> **INPUT RECORDS**
Start of Block

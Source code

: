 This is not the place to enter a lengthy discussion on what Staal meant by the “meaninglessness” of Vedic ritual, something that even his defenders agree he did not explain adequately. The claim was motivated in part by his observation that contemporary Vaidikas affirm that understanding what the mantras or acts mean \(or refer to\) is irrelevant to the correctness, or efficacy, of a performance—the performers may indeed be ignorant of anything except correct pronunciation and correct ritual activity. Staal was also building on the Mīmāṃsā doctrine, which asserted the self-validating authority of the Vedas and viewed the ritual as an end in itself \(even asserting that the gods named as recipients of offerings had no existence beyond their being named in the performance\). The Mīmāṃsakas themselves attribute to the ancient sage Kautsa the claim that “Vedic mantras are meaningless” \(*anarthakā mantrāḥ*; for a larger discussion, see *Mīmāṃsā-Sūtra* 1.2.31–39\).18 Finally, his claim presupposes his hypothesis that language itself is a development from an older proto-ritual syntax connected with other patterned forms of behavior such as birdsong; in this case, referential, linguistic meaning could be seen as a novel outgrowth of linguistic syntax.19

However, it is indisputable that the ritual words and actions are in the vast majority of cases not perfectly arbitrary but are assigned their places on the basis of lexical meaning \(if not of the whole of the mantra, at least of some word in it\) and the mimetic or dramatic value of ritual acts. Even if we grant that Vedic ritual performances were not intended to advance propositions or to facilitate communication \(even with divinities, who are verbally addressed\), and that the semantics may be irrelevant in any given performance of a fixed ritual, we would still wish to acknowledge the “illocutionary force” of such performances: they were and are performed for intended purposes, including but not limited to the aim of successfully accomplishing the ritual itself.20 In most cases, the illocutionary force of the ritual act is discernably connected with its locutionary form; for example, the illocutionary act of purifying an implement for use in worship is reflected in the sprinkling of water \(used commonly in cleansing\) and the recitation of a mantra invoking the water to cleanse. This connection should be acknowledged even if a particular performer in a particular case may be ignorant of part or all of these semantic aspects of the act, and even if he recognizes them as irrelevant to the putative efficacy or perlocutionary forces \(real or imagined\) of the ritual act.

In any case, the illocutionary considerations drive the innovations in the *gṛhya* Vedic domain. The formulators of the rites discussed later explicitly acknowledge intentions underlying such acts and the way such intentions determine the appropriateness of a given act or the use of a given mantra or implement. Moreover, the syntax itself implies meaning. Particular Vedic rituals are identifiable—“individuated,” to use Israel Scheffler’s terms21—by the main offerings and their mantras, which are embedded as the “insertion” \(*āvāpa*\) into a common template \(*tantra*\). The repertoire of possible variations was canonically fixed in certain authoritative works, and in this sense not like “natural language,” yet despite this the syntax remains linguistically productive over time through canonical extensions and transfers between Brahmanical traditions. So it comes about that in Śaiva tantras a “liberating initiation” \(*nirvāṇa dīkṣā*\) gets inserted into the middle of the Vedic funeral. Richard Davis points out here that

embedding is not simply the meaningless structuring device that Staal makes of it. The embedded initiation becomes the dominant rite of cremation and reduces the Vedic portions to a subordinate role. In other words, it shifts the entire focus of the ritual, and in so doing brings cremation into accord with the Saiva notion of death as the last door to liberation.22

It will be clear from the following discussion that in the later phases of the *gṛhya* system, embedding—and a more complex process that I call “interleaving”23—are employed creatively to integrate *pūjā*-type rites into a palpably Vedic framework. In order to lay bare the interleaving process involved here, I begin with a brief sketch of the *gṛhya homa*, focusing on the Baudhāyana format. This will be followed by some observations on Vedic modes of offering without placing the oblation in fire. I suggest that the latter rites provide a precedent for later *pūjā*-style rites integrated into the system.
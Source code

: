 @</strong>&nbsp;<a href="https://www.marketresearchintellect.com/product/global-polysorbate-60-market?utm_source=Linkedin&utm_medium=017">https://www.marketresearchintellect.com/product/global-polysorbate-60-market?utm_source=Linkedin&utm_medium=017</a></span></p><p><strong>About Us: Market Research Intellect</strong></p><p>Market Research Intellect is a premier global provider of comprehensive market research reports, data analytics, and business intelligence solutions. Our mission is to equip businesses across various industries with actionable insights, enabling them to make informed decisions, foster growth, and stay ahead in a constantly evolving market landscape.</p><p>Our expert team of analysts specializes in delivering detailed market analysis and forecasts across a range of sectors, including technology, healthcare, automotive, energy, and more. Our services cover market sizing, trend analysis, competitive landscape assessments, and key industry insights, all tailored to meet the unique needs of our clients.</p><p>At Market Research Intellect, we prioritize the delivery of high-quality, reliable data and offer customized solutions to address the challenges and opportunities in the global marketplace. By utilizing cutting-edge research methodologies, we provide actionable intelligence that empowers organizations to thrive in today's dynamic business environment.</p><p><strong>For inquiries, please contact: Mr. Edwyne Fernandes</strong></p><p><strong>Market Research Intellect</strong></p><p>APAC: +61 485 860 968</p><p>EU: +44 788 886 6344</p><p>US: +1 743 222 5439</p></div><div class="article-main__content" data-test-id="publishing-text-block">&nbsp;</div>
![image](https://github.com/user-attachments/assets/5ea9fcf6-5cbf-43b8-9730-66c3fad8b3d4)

End of Block

> **TRY IT**
Please print the material again in full, exactly as it is.

> **RESPONSE BOX**
Source code

: This is not the place to enter a lengthy discussion on what Staal meant by the “meaninglessness” of Vedic ritual, something that even his defenders agree he did not explain adequately. The claim was motivated in part by his observation that contemporary Vaidikas affirm that understanding what the mantras or acts mean \(or refer to\) is irrelevant to the correctness, or efficacy, of a performance—the performers may indeed be ignorant of anything except correct pronunciation and correct ritual activity. Staal was also building on the Mīmāṃsā doctrine, which asserted the self-validating authority of the Vedas and viewed the ritual as an end in itself \(even asserting that the gods named as recipients of offerings had no existence beyond their being named in the performance\). The Mīmāṃsakas themselves attribute to the ancient sage Kautsa the claim that “Vedic mantras are meaningless” \(*anarthakā mantrāḥ*; for a larger discussion, see *Mīmāṃsā-Sūtra* 1.2.31–39\).18 Finally, his claim presupposes his hypothesis that language itself is a development from an older proto-ritual syntax connected with other patterned forms of behavior such as birdsong; in this case, referential, linguistic meaning could be seen as a novel outgrowth of linguistic syntax.19

However, it is indisputable that the ritual words and actions are in the vast majority of cases not perfectly arbitrary but are assigned their places on the basis of lexical meaning \(if not of the whole of the mantra, at least of some word in it\) and the mimetic or dramatic value of ritual acts. Even if we grant that Vedic ritual performances were not intended to advance propositions or to facilitate communication \(even with divinities, who are verbally addressed\), and that the semantics may be irrelevant in any given performance of a fixed ritual, we would still wish to acknowledge the “illocutionary force” of such performances: they were and are performed for intended purposes, including but not limited to the aim of successfully accomplishing the ritual itself.20 In most cases, the illocutionary force of the ritual act is discernably connected with its locutionary form; for example, the illocutionary act of purifying an implement for use in worship is reflected in the sprinkling of water \(used commonly in cleansing\) and the recitation of a mantra invoking the water to cleanse. This connection should be acknowledged even if a particular performer in a particular case may be ignorant of part or all of these semantic aspects of the act, and even if he recognizes them as irrelevant to the putative efficacy or perlocutionary forces \(real or imagined\) of the ritual act.

In any case, the illocutionary considerations drive the innovations in the *gṛhya* Vedic domain. The formulators of the rites discussed later explicitly acknowledge intentions underlying such acts and the way such intentions determine the appropriateness of a given act or the use of a given mantra or implement. Moreover, the syntax itself implies meaning. Particular Vedic rituals are identifiable—“individuated,” to use Israel Scheffler’s terms21—by the main offerings and their mantras, which are embedded as the “insertion” \(*āvāpa*\) into a common template \(*tantra*\). The repertoire of possible variations was canonically fixed in certain authoritative works, and in this sense not like “natural language,” yet despite this the syntax remains linguistically productive over time through canonical extensions and transfers between Brahmanical traditions. So it comes about that in Śaiva tantras a “liberating initiation” \(*nirvāṇa dīkṣā*\) gets inserted into the middle of the Vedic funeral. Richard Davis points out here that

embedding is not simply the meaningless structuring device that Staal makes of it. The embedded initiation becomes the dominant rite of cremation and reduces the Vedic portions to a subordinate role. In other words, it shifts the entire focus of the ritual, and in so doing brings cremation into accord with the Saiva notion of death as the last door to liberation.22

It will be clear from the following discussion that in the later phases of the *gṛhya* system, embedding—and a more complex process that I call “interleaving”23—are employed creatively to integrate *pūjā*-type rites into a palpably Vedic framework. In order to lay bare the interleaving process involved here, I begin with a brief sketch of the *gṛhya homa*, focusing on the Baudhāyana format. This will be followed by some observations on Vedic modes of offering without placing the oblation in fire. I suggest that the latter rites provide a precedent for later *pūjā*-style rites integrated into the system.
Source code

: @</strong>&nbsp;<a href="https://www.marketresearchintellect.com/product/global-polysorbate-60-market?utm_source=Linkedin&utm_medium=017">https://www.marketresearchintellect.com/product/global-polysorbate-60-market?utm_source=Linkedin&utm_medium=017</a></span></p><p><strong>About Us: Market Research Intellect</strong></p><p>Market Research Intellect is a premier global provider of comprehensive market research reports, data analytics, and business intelligence solutions. Our mission is to equip businesses across various industries with actionable insights, enabling them to make informed decisions, foster growth, and stay ahead in a constantly evolving market landscape.</p><p>Our expert team of analysts specializes in delivering detailed market analysis and forecasts across a range of sectors, including technology, healthcare, automotive, energy, and more. Our services cover market sizing, trend analysis, competitive landscape assessments, and key industry insights, all tailored to meet the unique needs of our clients.</p><p>At Market Research Intellect, we prioritize the delivery of high-quality, reliable data and offer customized solutions to address the challenges and opportunities in the global marketplace. By utilizing cutting-edge research methodologies, we provide actionable intelligence that empowers organizations to thrive in today's dynamic business environment.</p><p><strong>For inquiries, please contact: Mr. Edwyne Fernandes</strong></p><p><strong>Market Research Intellect</strong></p><p>APAC: +61 485 860 968</p><p>EU: +44 788 886 6344</p><p>US: +1 743 222 5439</p></div><div class="article-main__content" data-test-id="publishing-text-block">&nbsp;</div>
![image](https://github.com/user-attachments/assets/5ea9fcf6-5cbf-43b8-9730-66c3fad8b3d4)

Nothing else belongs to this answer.